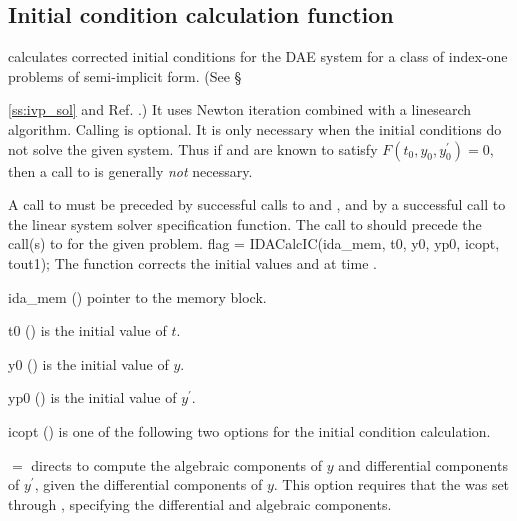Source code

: 
\subsection{Initial condition calculation function}\label{ss:idacalcic}

 calculates corrected initial conditions for the DAE 
system for a class of index-one problems of semi-implicit form.
(See \S{\ref{ss:ivp_sol} and Ref. \cite{BHP:98}.)
It uses Newton iteration combined with a linesearch algorithm.
Calling  is optional. It is only necessary when the  
initial conditions do not solve the given system.  Thus if   
 and  are known to satisfy $F(t_0, y_0, y^\prime_0) = 0$, 
then a call to  is generally {\em not} necessary.

A call to  must be preceded by successful calls to  
 and , and by a successful call to the 
linear system solver specification function.  
The call to  should precede the call(s) to   
for the given problem.
%
{
  flag = IDACalcIC(ida\_mem, t0, y0, yp0, icopt, tout1);
}
{
  The function  corrects the initial values  and  at
  time .
}
{
  \begin{args}

  \item[ida\_mem] ()
    pointer to the {\ida} memory block.

  \item[t0] ()
    is the initial value of $t$.

  \item[y0] ()
    is the initial value of $y$. 

  \item[yp0] ()
    is the initial value of $y^\prime$.   

  \item[icopt] ()
    is one of the following two options for the initial condition calculation.
    
    $ = $ directs  to compute 
    the algebraic components of $y$ and differential components of $y^\prime$, 
    given the differential components of $y$.  
    This option requires that the   was set through 
    , specifying the differential and algebraic components.  
    

\end{args}}}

----

PROBLEM DETAILS
Some lines above hold the word "successful". Copy all of them.

OUTPUT FOR THIS EXERCISE
A call to  must be preceded by successful calls to  
 and , and by a successful call to the 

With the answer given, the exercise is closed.